GOAL OF THE EXERCISE: I'd ask you to write out the lines below exactly, with no images.

*** Block opens ***

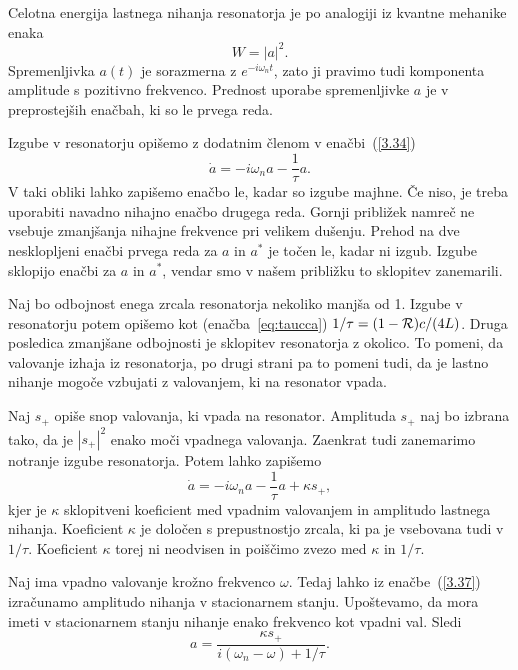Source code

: Celotna energija lastnega nihanja resonatorja je po analogiji iz kvantne mehanike enaka
\begin{equation}
W=|a|^2.
\label{3.35}
\end{equation}
Spremenljivka $a(t)$ je sorazmerna z $e^{-i\omega_{n}t}$, 
zato ji pravimo tudi komponenta amplitude s pozitivno frekvenco. 
Prednost uporabe spremenljivke $a$ je v preprostejših enačbah, ki so le prvega reda. 

Izgube v resonatorju opišemo z dodatnim členom v enačbi~(\ref{3.34})
\begin{equation}
\dot{a}=-i\omega_{n}a-\frac{1}{\tau}a.
\label{3.36}
\end{equation}
V taki obliki lahko zapišemo enačbo le, kadar so izgube majhne. Če niso, 
je treba uporabiti navadno nihajno enačbo drugega reda. Gornji približek
namreč ne vsebuje zmanjšanja nihajne frekvence pri velikem dušenju.
Prehod na dve nesklopljeni enačbi prvega reda za $a$ in $a^*$
je točen le, kadar ni izgub. Izgube sklopijo enačbi za $a$ in $a^{\ast}$, 
vendar smo v našem približku to sklopitev zanemarili.

Naj bo odbojnost enega zrcala resonatorja nekoliko manjša od 1. Izgube v resonatorju 
potem opišemo kot (enačba~\ref{eq:taucca}) $1/\tau=(1-{\cal R})c/(4L)$. Druga posledica
zmanjšane odbojnosti je sklopitev resonatorja z okolico. To pomeni, 
da valovanje izhaja iz resonatorja, po drugi strani pa to pomeni tudi, da je 
lastno nihanje mogoče vzbujati z valovanjem, ki na resonator vpada.

Naj $s_{+}$ opiše snop valovanja, ki vpada na resonator. Amplituda $s_{+}$
naj bo izbrana tako, da je $|s_{+}|^{2}$ enako moči vpadnega valovanja. Zaenkrat
tudi zanemarimo notranje izgube resonatorja. Potem lahko
zapišemo 
\begin{equation}
\dot{a}=-i\omega_{n}a-\frac{1}{\tau}a+\kappa s_{+},
\label{3.37}
\end{equation}
kjer je $\kappa$ sklopitveni koeficient med vpadnim valovanjem in
amplitudo lastnega nihanja. Koeficient $\kappa$ je določen
s prepustnostjo zrcala, ki pa je vsebovana tudi v $1/\tau$. Koeficient
$\kappa$ torej ni neodvisen in poiščimo zvezo med $\kappa$ in $1/\tau$.

Naj ima vpadno valovanje krožno  frekvenco $\omega$. Tedaj lahko iz enačbe~(\ref{3.37}) 
izračunamo amplitudo nihanja v stacionarnem stanju. Upoštevamo, 
da mora imeti v stacionarnem stanju nihanje enako frekvenco
kot vpadni val. Sledi 
\begin{equation}
a=\frac{\kappa s_{+}}{i(\omega_{n}-\omega)+1/\tau}.
\label{3.38}
\end{equation}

*** Block closes ***

EXERCISE OUTPUT:
Source code

: Celotna energija lastnega nihanja resonatorja je po analogiji iz kvantne mehanike enaka
\begin{equation}
W=|a|^2.
\label{3.35}
\end{equation}
Spremenljivka $a(t)$ je sorazmerna z $e^{-i\omega_{n}t}$, 
zato ji pravimo tudi komponenta amplitude s pozitivno frekvenco. 
Prednost uporabe spremenljivke $a$ je v preprostejših enačbah, ki so le prvega reda. 

Izgube v resonatorju opišemo z dodatnim členom v enačbi~(\ref{3.34})
\begin{equation}
\dot{a}=-i\omega_{n}a-\frac{1}{\tau}a.
\label{3.36}
\end{equation}
V taki obliki lahko zapišemo enačbo le, kadar so izgube majhne. Če niso, 
je treba uporabiti navadno nihajno enačbo drugega reda. Gornji približek
namreč ne vsebuje zmanjšanja nihajne frekvence pri velikem dušenju.
Prehod na dve nesklopljeni enačbi prvega reda za $a$ in $a^*$
je točen le, kadar ni izgub. Izgube sklopijo enačbi za $a$ in $a^{\ast}$, 
vendar smo v našem približku to sklopitev zanemarili.

Naj bo odbojnost enega zrcala resonatorja nekoliko manjša od 1. Izgube v resonatorju 
potem opišemo kot (enačba~\ref{eq:taucca}) $1/\tau=(1-{\cal R})c/(4L)$. Druga posledica
zmanjšane odbojnosti je sklopitev resonatorja z okolico. To pomeni, 
da valovanje izhaja iz resonatorja, po drugi strani pa to pomeni tudi, da je 
lastno nihanje mogoče vzbujati z valovanjem, ki na resonator vpada.

Naj $s_{+}$ opiše snop valovanja, ki vpada na resonator. Amplituda $s_{+}$
naj bo izbrana tako, da je $|s_{+}|^{2}$ enako moči vpadnega valovanja. Zaenkrat
tudi zanemarimo notranje izgube resonatorja. Potem lahko
zapišemo 
\begin{equation}
\dot{a}=-i\omega_{n}a-\frac{1}{\tau}a+\kappa s_{+},
\label{3.37}
\end{equation}
kjer je $\kappa$ sklopitveni koeficient med vpadnim valovanjem in
amplitudo lastnega nihanja. Koeficient $\kappa$ je določen
s prepustnostjo zrcala, ki pa je vsebovana tudi v $1/\tau$. Koeficient
$\kappa$ torej ni neodvisen in poiščimo zvezo med $\kappa$ in $1/\tau$.

Naj ima vpadno valovanje krožno  frekvenco $\omega$. Tedaj lahko iz enačbe~(\ref{3.37}) 
izračunamo amplitudo nihanja v stacionarnem stanju. Upoštevamo, 
da mora imeti v stacionarnem stanju nihanje enako frekvenco
kot vpadni val. Sledi 
\begin{equation}
a=\frac{\kappa s_{+}}{i(\omega_{n}-\omega)+1/\tau}.
\label{3.38}
\end{equation}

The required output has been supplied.